Por Mark Weinraub
CHICAGO, Apr 9 (Reuters) – U.S. corn supplies in the 2020/2021 season will be lower than anticipated, due to increased demand for ethanol production, animal feed and consumption from export sectors the Department of Agriculture (USDA) said on Friday.
The new forecast triggered a rally that sent corn futures in the Chicago grain plaza to their highest level in nearly eight years and highlighted a greater market expectation of the next crop that is currently being planted in the United States. .
In its monthly report with global harvest estimates, the USDA projected that domestic corn stocks will fall to 1.352 million bushels by September 1, up from 1.919 million bushels as of September last year.
The figure compares with the US government estimate issued in March of ending local stocks of 1.502 million bushels. The estimates of global corn ending inventories for this season were also adjusted downward.
If materialized, corn stocks would be the lowest seen in the United States in seven years before the next harvest.

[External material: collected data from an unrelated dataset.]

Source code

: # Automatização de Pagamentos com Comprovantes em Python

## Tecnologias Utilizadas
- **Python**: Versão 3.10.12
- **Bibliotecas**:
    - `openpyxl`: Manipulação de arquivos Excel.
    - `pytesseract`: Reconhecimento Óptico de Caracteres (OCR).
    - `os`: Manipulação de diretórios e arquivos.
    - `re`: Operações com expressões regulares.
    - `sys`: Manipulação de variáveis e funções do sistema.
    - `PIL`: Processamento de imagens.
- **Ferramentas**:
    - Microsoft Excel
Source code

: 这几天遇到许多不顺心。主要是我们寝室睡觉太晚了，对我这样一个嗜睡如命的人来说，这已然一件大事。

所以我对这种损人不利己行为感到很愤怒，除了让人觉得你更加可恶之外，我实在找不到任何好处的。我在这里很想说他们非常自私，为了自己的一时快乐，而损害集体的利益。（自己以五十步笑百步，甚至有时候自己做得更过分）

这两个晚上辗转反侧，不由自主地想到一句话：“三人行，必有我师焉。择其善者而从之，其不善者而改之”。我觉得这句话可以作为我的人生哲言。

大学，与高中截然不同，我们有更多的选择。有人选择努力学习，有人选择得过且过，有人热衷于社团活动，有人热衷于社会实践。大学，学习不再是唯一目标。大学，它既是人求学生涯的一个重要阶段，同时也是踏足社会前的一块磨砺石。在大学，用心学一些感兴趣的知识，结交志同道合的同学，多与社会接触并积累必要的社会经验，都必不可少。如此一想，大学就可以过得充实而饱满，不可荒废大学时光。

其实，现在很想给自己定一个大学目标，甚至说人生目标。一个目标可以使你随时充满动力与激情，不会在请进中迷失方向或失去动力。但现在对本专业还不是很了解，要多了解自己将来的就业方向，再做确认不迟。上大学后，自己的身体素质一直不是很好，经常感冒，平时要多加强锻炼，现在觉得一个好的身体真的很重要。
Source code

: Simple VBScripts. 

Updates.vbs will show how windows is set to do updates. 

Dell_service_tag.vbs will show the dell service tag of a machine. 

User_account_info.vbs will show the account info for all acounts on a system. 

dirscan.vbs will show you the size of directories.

Analysts had expected the April report to put US corn ending stocks in 2020/2021 at 1.396 million bushels, based on the average consensus estimate from a Reuters poll.
The USDA also raised its expectations for corn exports by 75 million bushels, to 2.28 billion bushels, which would represent a jump of 35.6% compared to the previous agricultural year.
The government increased its projection for corn to be used in ethanol production by 25 million bushels as drivers return to the highways with coronavirus restrictions easing. The projected consumption for livestock feed also increased, by 50 million bushels.
Regarding supplies in South America, he raised his projection for the Brazilian soybean harvest in 2020/2021, to 136 million tons, from 134 million tons of the previous forecast; while the calculation of soybean production in Argentina remained unchanged at 47.50 million tons.